Tuesday, 7 April 2015

Punk and my writing

The first word that sprang to mind as I was thinking about this piece was nostalgia: not the soft focus hankering for things or days past, but a reminder of where I came from, of formative influence. I can no more forget the importance of punk in my personal and artistic development than I can my ethnic cultural heritage. 

My poetry is rooted in the rhythms and language of Anglo-Welsh, not in a conscious or contrived manner, it's just how I write and what seems most natural to me. These are the patterns of language I learnt as a child. I cannot, and have no desire to, unlearn them.

So I am saddened by people who want to expunge their punk past. Why? It was the most exciting thing to happen to British culture in the Twentieth Century and I say that not just because I was peripherally there. Why would you want to forget it?

Punk informs my writing. I need and ask no permission to write whatever I want: whatever topic, in whatever style, using whatever language I choose. I can swear and be 'offensive' and 'outrageous' if I like, whatever these terms mean, without self-chastisement. I am not using naughty words or excusing my language, subject matter or approach to myself or anyone else. I can break all the rules of poetry if I want and still make work that is pleasing. To do this I have exorcised my internal critic. J'etais toujours Charlie.
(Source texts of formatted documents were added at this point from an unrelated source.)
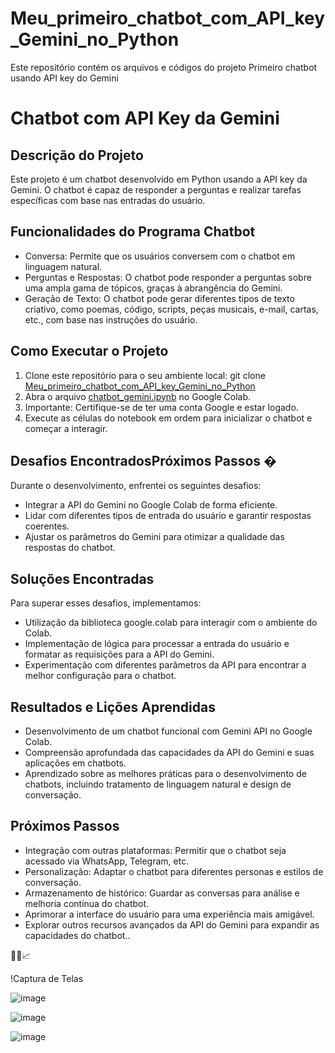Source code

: # Meu_primeiro_chatbot_com_API_key_Gemini_no_Python
Este repositório contém os arquivos e códigos do projeto Primeiro chatbot usando API key do Gemini


# Chatbot com API Key da Gemini

## Descrição do Projeto
Este projeto é um chatbot desenvolvido em Python usando a API key da Gemini. O chatbot é capaz de responder a perguntas e realizar tarefas específicas com base nas entradas do usuário.

## Funcionalidades do Programa Chatbot
- Conversa: Permite que os usuários conversem com o chatbot em linguagem natural.
- Perguntas e Respostas: O chatbot pode responder a perguntas sobre uma ampla gama de tópicos, graças à abrangência do Gemini.
- Geração de Texto: O chatbot pode gerar diferentes tipos de texto criativo, como poemas, código, scripts, peças musicais, e-mail, cartas, etc., com base nas instruções do usuário.

## Como Executar o Projeto
1. Clone este repositório para o seu ambiente local: git clone [Meu_primeiro_chatbot_com_API_key_Gemini_no_Python](https://github.com/enps2015/Meu_primeiro_chatbot_com_API_key_Gemini_no_Python)
2. Abra o arquivo [chatbot_gemini.ipynb](https://colab.research.google.com/drive/1VMizPKLapNCMgGDzx_TR_-fMqkRBsCt6) no Google Colab.
3. Importante: Certifique-se de ter uma conta Google e estar logado.
4. Execute as células do notebook em ordem para inicializar o chatbot e começar a interagir.

## Desafios EncontradosPróximos Passos �
Durante o desenvolvimento, enfrentei os seguintes desafios:
- Integrar a API do Gemini no Google Colab de forma eficiente.
- Lidar com diferentes tipos de entrada do usuário e garantir respostas coerentes.
- Ajustar os parâmetros do Gemini para otimizar a qualidade das respostas do chatbot.

## Soluções Encontradas
Para superar esses desafios, implementamos:
- Utilização da biblioteca google.colab para interagir com o ambiente do Colab.
- Implementação de lógica para processar a entrada do usuário e formatar as requisições para a API do Gemini.
- Experimentação com diferentes parâmetros da API para encontrar a melhor configuração para o chatbot.

## Resultados e Lições Aprendidas
- Desenvolvimento de um chatbot funcional com Gemini API no Google Colab.
- Compreensão aprofundada das capacidades da API do Gemini e suas aplicações em chatbots.
- Aprendizado sobre as melhores práticas para o desenvolvimento de chatbots, incluindo tratamento de linguagem natural e design de conversação.

## Próximos Passos 
- Integração com outras plataformas: Permitir que o chatbot seja acessado via WhatsApp, Telegram, etc.
- Personalização: Adaptar o chatbot para diferentes personas e estilos de conversação.
- Armazenamento de histórico: Guardar as conversas para análise e melhoria contínua do chatbot.
- Aprimorar a interface do usuário para uma experiência mais amigável.
- Explorar outros recursos avançados da API do Gemini para expandir as capacidades do chatbot..

🚀🌟📈

!Captura de Telas 

![image](https://github.com/enps2015/Meu_primeiro_chatbot_com_API_key_Gemini_no_Python/assets/84017071/ed5c601d-1e69-40fe-be23-d66ec2c74c5e)

![image](https://github.com/enps2015/Meu_primeiro_chatbot_com_API_key_Gemini_no_Python/assets/84017071/ffcecd10-d9eb-4a3d-b313-9dd998e2d948)

![image](https://github.com/enps2015/Meu_primeiro_chatbot_com_API_key_Gemini_no_Python/assets/84017071/febe749e-a300-4cdb-a62f-c093858ea3d8)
And I don't really care what the reader thinks. I am not writing for any particular audience. Poetry by poll or committee can never produce anything of merit. No, I write to please myself and I am gratified that my work touches other people or that I hear the sigh of recognition or a peal of laughter from the crowd at a reading. Even if I was in an audience of one: me, alone, that's all that matters. I am doing it by and for myself. And that's a punk thing.